Radiofrequency Ablation Improves Survival in Heart Failure Patients with Atrial Fibrillation
Managing patients with co-existing heart failure and atrial fibrillation remains a complex clinical challenge for physicians. Recent research underscores the clinical effectiveness of AF ablation heart failure procedures compared to traditional medical management. A long-term retrospective study highlights how catheter ablation significantly enhances survival rates and cardiac performance over a five-year period.
Long-term Survival and Mortality Benefits
The study analyzed 328 patients. Specifically, the ablation group experienced significantly higher five-year survival rates compared to medical therapy. Furthermore, the radiofrequency group had lower cardiovascular mortality. Consequently, this intervention serves as an independent protective factor against all-cause mortality. Therefore, clinicians should consider ablation early in the treatment pathway for eligible patients. Notably, multivariate analysis confirmed that radiofrequency ablation independently predicts better survival outcomes.

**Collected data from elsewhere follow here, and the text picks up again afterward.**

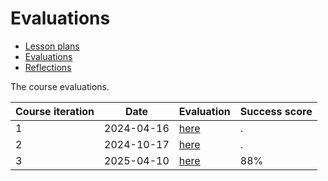 # Evaluations

- [Lesson plans](../lesson_plans/README.md)
- [Evaluations](../evaluations/README.md)
- [Reflections](../reflections/README.md)

The course evaluations.

Course iteration|Date      |Evaluation                |Success score
----------------|----------|--------------------------|-------------
1               |2024-04-16|[here](20240416/README.md)|.
2               |2024-10-17|[here](20241017/README.md)|.
3               |2025-04-10|[here](20250410/README.md)|88%

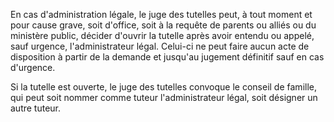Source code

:En cas d'administration légale, le juge des tutelles peut, à tout moment et pour cause grave, soit d'office, soit à la requête de parents ou alliés ou du ministère public, décider d'ouvrir la tutelle après avoir entendu ou appelé, sauf urgence, l'administrateur légal. Celui-ci ne peut faire aucun acte de disposition à partir de la demande et jusqu'au jugement définitif sauf en cas d'urgence.


  

 


 Si la tutelle est ouverte, le juge des tutelles convoque le conseil de famille, qui peut soit nommer comme tuteur l'administrateur légal, soit désigner un autre tuteur. 

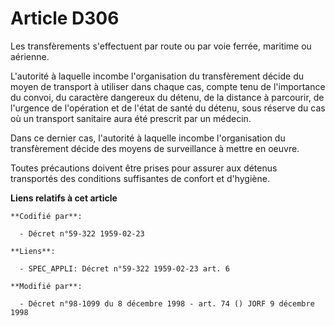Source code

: # Article D306

Les transfèrements s'effectuent par route ou par voie ferrée, maritime ou aérienne.

L'autorité à laquelle incombe l'organisation du transfèrement décide du moyen de transport à utiliser dans chaque cas, compte
tenu de l'importance du convoi, du caractère dangereux du détenu, de la distance à parcourir, de l'urgence de l'opération et
de l'état de santé du détenu, sous réserve du cas où un transport sanitaire aura été prescrit par un médecin.

Dans ce dernier cas, l'autorité à laquelle incombe l'organisation du transfèrement décide des moyens de surveillance à mettre
en oeuvre.

Toutes précautions doivent être prises pour assurer aux détenus transportés des conditions suffisantes de confort et
d'hygiène.

**Liens relatifs à cet article**

	**Codifié par**:

	  - Décret n°59-322 1959-02-23

	**Liens**:

	  - SPEC_APPLI: Décret n°59-322 1959-02-23 art. 6

	**Modifié par**:

	  - Décret n°98-1099 du 8 décembre 1998 - art. 74 () JORF 9 décembre 1998
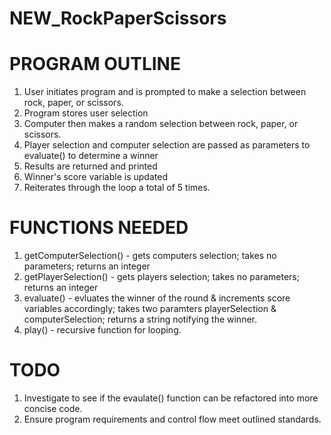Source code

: # NEW_RockPaperScissors

# PROGRAM OUTLINE

1. User initiates program and is prompted to make a selection between rock, paper, or scissors.
2. Program stores user selection
3. Computer then makes a random selection between rock, paper, or scissors.
4. Player selection and computer selection are passed as parameters to evaluate() to determine a winner
5. Results are returned and printed
6. Winner's score variable is updated
7. Reiterates through the loop a total of 5 times.

# FUNCTIONS NEEDED

1. getComputerSelection() - gets computers selection; takes no parameters; returns an integer
2. getPlayerSelection() - gets players selection; takes no parameters; returns an integer
3. evaluate() - evluates the winner of the round & increments score variables accordingly; takes two paramters playerSelection & computerSelection; returns a string notifying the winner.
4. play() - recursive function for looping.

# TODO
1. Investigate to see if the evaulate() function can be refactored into more concise code.
2. Ensure program requirements and control flow meet outlined standards.
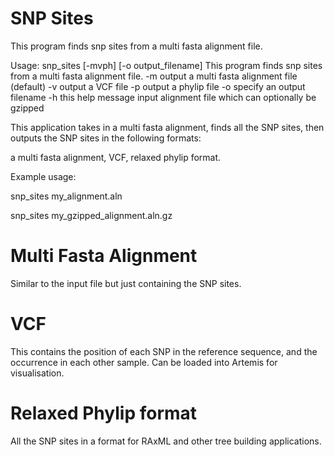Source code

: SNP Sites
=====
This program finds snp sites from a multi fasta alignment file.


Usage: snp_sites [-mvph] [-o output_filename] <file>
This program finds snp sites from a multi fasta alignment file.
 -m		output a multi fasta alignment file (default)
 -v		output a VCF file
 -p		output a phylip file
 -o		specify an output filename
 -h		this help message
 <file>		input alignment file which can optionally be gzipped


This application takes in a multi fasta alignment, finds all the SNP sites, then outputs the SNP sites in the following formats:

a multi fasta alignment,
VCF, 
relaxed phylip format.

Example usage:

snp_sites my_alignment.aln

snp_sites my_gzipped_alignment.aln.gz


Multi Fasta Alignment
=====
Similar to the input file but just containing the SNP sites.

VCF
=====
This contains the position of each SNP in the reference sequence, and the occurrence in each other sample. Can be loaded into Artemis for visualisation.

Relaxed Phylip format
=====
All the SNP sites in a format for RAxML and other tree building applications.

Improving Cardiac Function and LVEF
Beyond survival, the ablation group showed a remarkable increase in left ventricular ejection fraction (LVEF). At 12 months post-procedure, the LVEF in the ablation group rose by 8.3%. In contrast, the medical therapy group only saw a 0.4% increase. Moreover, over 70% of ablation patients achieved a clinically significant LVEF improvement. These functional gains directly contribute to a better quality of life and improved exercise tolerance. Identifying AF ablation heart failure as a primary strategy can reverse cardiac remodeling in many patients.
Reduced Hospitalization and Recurrence
The ablation group saw significantly fewer heart failure hospitalizations. Furthermore, the 60-month AF-free rate was nearly 69% in the ablation group. However, the medical group only achieved a 21.5% rate. Maintaining sinus rhythm through ablation provides long-term stability and reduces the risk of future cardiac events. This reduction in hospital visits alleviates the burden on both patients and healthcare systems. Additionally, patients with paroxysmal AF showed unique baseline characteristics that require tailored clinical attention.
Frequently Asked Questions
Is ablation safe for all heart failure patients with AF?
While generally safe, patient selection remains critical. Factors such as AF duration and ventricular rate influence the final outcomes. Current clinical guidelines suggest prioritizing patients who remain symptomatic despite optimal medical therapy.
How much does LVEF typically improve after ablation?
In this study, the ablation group experienced a mean LVEF increase of 8.3%. Moreover, nearly three-quarters of the patients saw an increase of 5% or more, indicating robust cardiac recovery compared to conservative medical management.
Disclaimer: This content is for informational and educational purposes only. It does not constitute medical advice or establish a doctor-patient relationship. Always seek the advice of a physician or other qualified health provider with any questions you may have regarding a medical condition. Refer to the latest local and national guidelines for clinical practice.
References
He L et al. Long-term Retrospective Study on Survival and Cardiac Function Improvement in Heart Failure Patients with Atrial Fibrillation Treated With Radiofrequency Ablation. Kardiologiia. 2026 Feb 11. doi: 10.18087/cardio.2026.1.n3019. PMID: 41671026.
Marrouche NF et al. Catheter Ablation for Atrial Fibrillation with Heart Failure. N Engl J Med. 2018;378(5):417-427. doi:10.1056/NEJMoa1707855.
Packer DL et al. Effect of Catheter Ablation vs Medical Therapy on Quality of Life Among Patients With Atrial Fibrillation: The CABANA Randomized Clinical Trial. JAMA. 2019;321(13):1259-1274. doi:10.1001/jama.2019.2255.